** What to work on **
The lines to find are those in the entries that hold the word "represented"; copy every one of them.

[Listed records Boundary: Start]

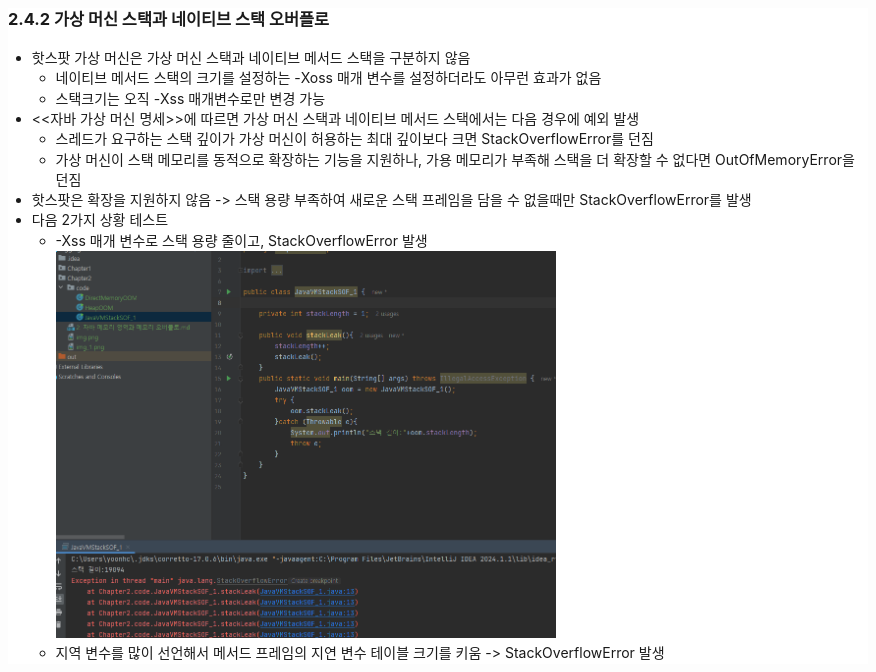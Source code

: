 ### 2.4.2 가상 머신 스택과 네이티브 스택 오버플로
- 핫스팟 가상 머신은 가상 머신 스택과 네이티브 메서드 스택을 구분하지 않음
  - 네이티브 메서드 스택의 크기를 설정하는 -Xoss 매개 변수를 설정하더라도 아무런 효과가 없음
  - 스택크기는 오직 -Xss 매개변수로만 변경 가능
- <<자바 가상 머신 명세>>에 따르면 가상 머신 스택과 네이티브 메서드 스택에서는 다음 경우에 예외 발생
  - 스레드가 요구하는 스택 깊이가 가상 머신이 허용하는 최대 깊이보다 크면 StackOverflowError를 던짐
  - 가상 머신이 스택 메모리를 동적으로 확장하는 기능을 지원하나, 가용 메모리가 부족해 스택을 더 확장할 수 없다면 OutOfMemoryError을 던짐
- 핫스팟은 확장을 지원하지 않음 -> 스택 용량 부족하여 새로운 스택 프레임을 담을 수 없을때만 StackOverflowError를 발생
- 다음 2가지 상황 테스트
  - -Xss 매개 변수로 스택 용량 줄이고, StackOverflowError 발생<br>
    <img src="img_2.png" width="500"><br>
  - 지역 변수를 많이 선언해서 메서드 프레임의 지연 변수 테이블 크기를 키움 -> StackOverflowError 발생<br>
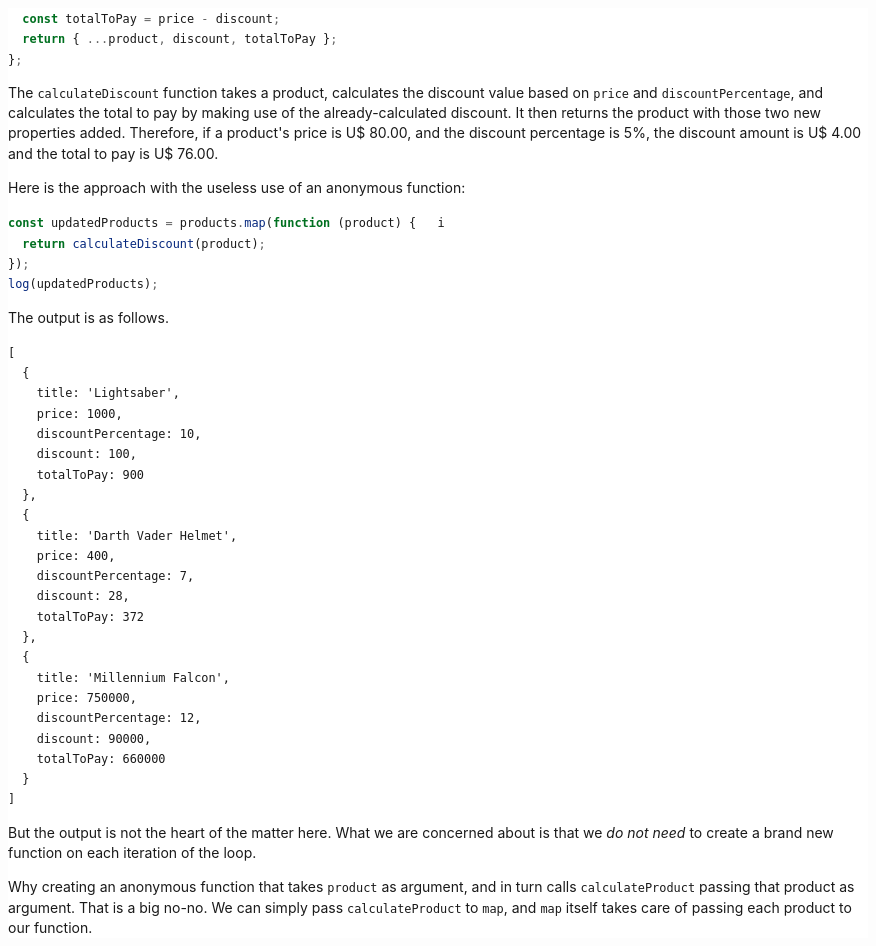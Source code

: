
 ```js
  const totalToPay = price - discount;
  return { ...product, discount, totalToPay };
};
```

The `calculateDiscount` function takes a product, calculates the discount value based on `price` and `discountPercentage`, and calculates the total to pay by making use of the already-calculated discount. It then returns the product with those two new properties added. Therefore, if a product's price is U$ 80.00, and the discount percentage is 5%, the discount amount is U$ 4.00 and the total to pay is U$ 76.00.

Here is the approach with the useless use of an anonymous function:

```js
const updatedProducts = products.map(function (product) {   i
  return calculateDiscount(product);
});
log(updatedProducts);
```

The output is as follows.

```plain
[
  {
    title: 'Lightsaber',
    price: 1000,
    discountPercentage: 10,
    discount: 100,
    totalToPay: 900
  },
  {
    title: 'Darth Vader Helmet',
    price: 400,
    discountPercentage: 7,
    discount: 28,
    totalToPay: 372
  },
  {
    title: 'Millennium Falcon',
    price: 750000,
    discountPercentage: 12,
    discount: 90000,
    totalToPay: 660000
  }
]
```

But the output is not the heart of the matter here. What we are concerned about is that we *do not need* to create a brand new function on each iteration of the loop.

Why creating an anonymous function that takes `product` as argument, and in turn calls `calculateProduct` passing that product as argument. That is a big no-no. We can simply pass `calculateProduct` to `map`, and `map` itself takes care of passing each product to our function.
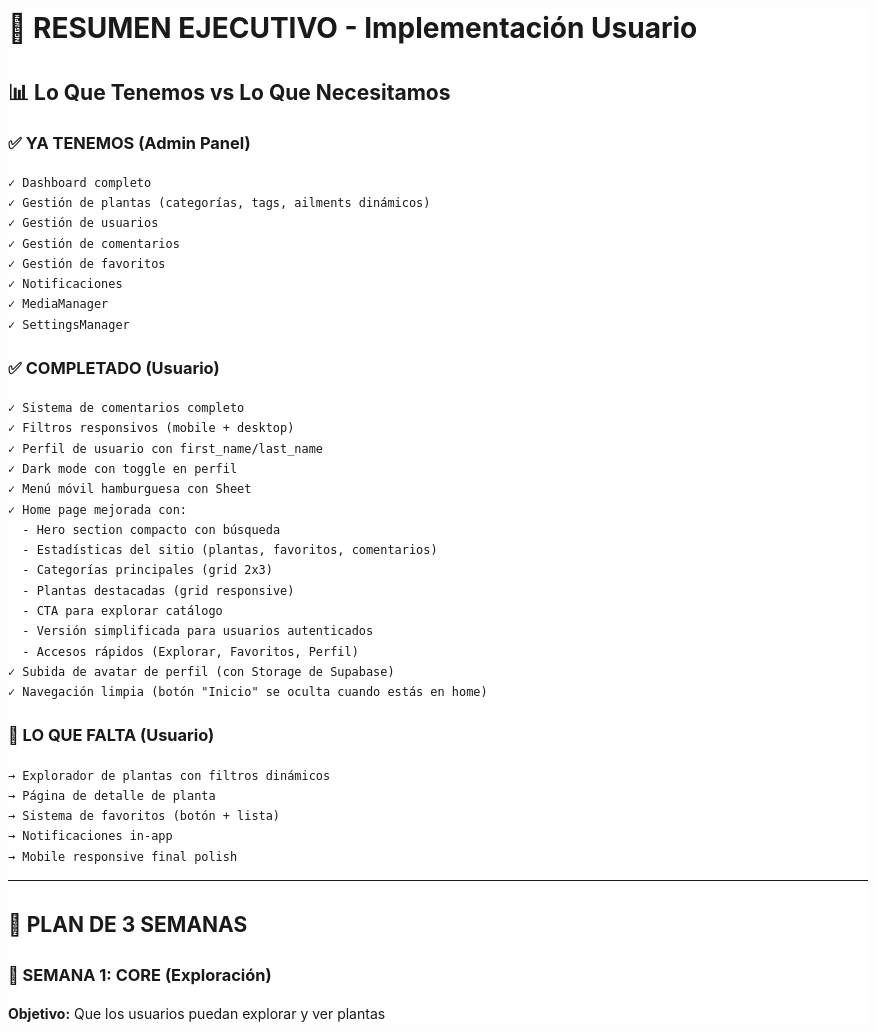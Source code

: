 # 🎯 RESUMEN EJECUTIVO - Implementación Usuario

## 📊 Lo Que Tenemos vs Lo Que Necesitamos

### ✅ YA TENEMOS (Admin Panel)
```
✓ Dashboard completo
✓ Gestión de plantas (categorías, tags, ailments dinámicos)
✓ Gestión de usuarios
✓ Gestión de comentarios
✓ Gestión de favoritos
✓ Notificaciones
✓ MediaManager
✓ SettingsManager
```

### ✅ COMPLETADO (Usuario)
```
✓ Sistema de comentarios completo
✓ Filtros responsivos (mobile + desktop)
✓ Perfil de usuario con first_name/last_name
✓ Dark mode con toggle en perfil
✓ Menú móvil hamburguesa con Sheet
✓ Home page mejorada con:
  - Hero section compacto con búsqueda
  - Estadísticas del sitio (plantas, favoritos, comentarios)
  - Categorías principales (grid 2x3)
  - Plantas destacadas (grid responsive)
  - CTA para explorar catálogo
  - Versión simplificada para usuarios autenticados
  - Accesos rápidos (Explorar, Favoritos, Perfil)
✓ Subida de avatar de perfil (con Storage de Supabase)
✓ Navegación limpia (botón "Inicio" se oculta cuando estás en home)
```

### 🎯 LO QUE FALTA (Usuario)
```
→ Explorador de plantas con filtros dinámicos
→ Página de detalle de planta
→ Sistema de favoritos (botón + lista)
→ Notificaciones in-app
→ Mobile responsive final polish
```

---

## 🚀 PLAN DE 3 SEMANAS

### 📅 SEMANA 1: CORE (Exploración)
**Objetivo:** Que los usuarios puedan explorar y ver plantas
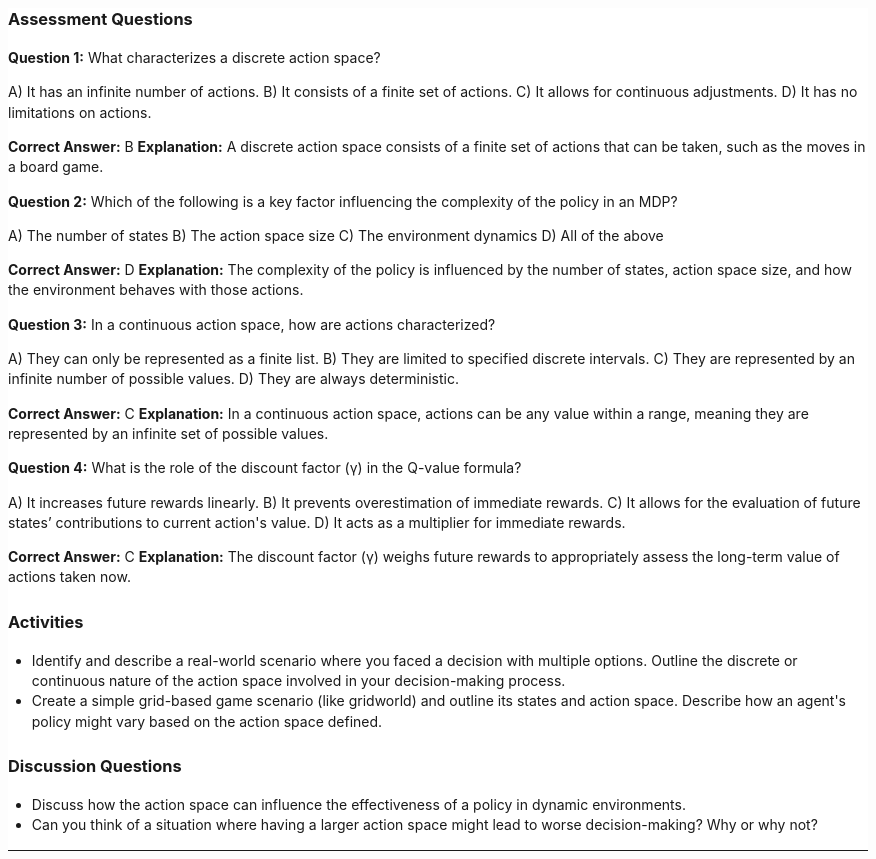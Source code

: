 ### Assessment Questions

**Question 1:** What characterizes a discrete action space?

  A) It has an infinite number of actions.
  B) It consists of a finite set of actions.
  C) It allows for continuous adjustments.
  D) It has no limitations on actions.

**Correct Answer:** B
**Explanation:** A discrete action space consists of a finite set of actions that can be taken, such as the moves in a board game.

**Question 2:** Which of the following is a key factor influencing the complexity of the policy in an MDP?

  A) The number of states
  B) The action space size
  C) The environment dynamics
  D) All of the above

**Correct Answer:** D
**Explanation:** The complexity of the policy is influenced by the number of states, action space size, and how the environment behaves with those actions.

**Question 3:** In a continuous action space, how are actions characterized?

  A) They can only be represented as a finite list.
  B) They are limited to specified discrete intervals.
  C) They are represented by an infinite number of possible values.
  D) They are always deterministic.

**Correct Answer:** C
**Explanation:** In a continuous action space, actions can be any value within a range, meaning they are represented by an infinite set of possible values.

**Question 4:** What is the role of the discount factor (γ) in the Q-value formula?

  A) It increases future rewards linearly.
  B) It prevents overestimation of immediate rewards.
  C) It allows for the evaluation of future states’ contributions to current action's value.
  D) It acts as a multiplier for immediate rewards.

**Correct Answer:** C
**Explanation:** The discount factor (γ) weighs future rewards to appropriately assess the long-term value of actions taken now.

### Activities
- Identify and describe a real-world scenario where you faced a decision with multiple options. Outline the discrete or continuous nature of the action space involved in your decision-making process.
- Create a simple grid-based game scenario (like gridworld) and outline its states and action space. Describe how an agent's policy might vary based on the action space defined.

### Discussion Questions
- Discuss how the action space can influence the effectiveness of a policy in dynamic environments.
- Can you think of a situation where having a larger action space might lead to worse decision-making? Why or why not?

---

[Listed records Boundary: End]

** Reply **
  A) They can only be represented as a finite list.
  C) They are represented by an infinite number of possible values.
**Explanation:** In a continuous action space, actions can be any value within a range, meaning they are represented by an infinite set of possible values.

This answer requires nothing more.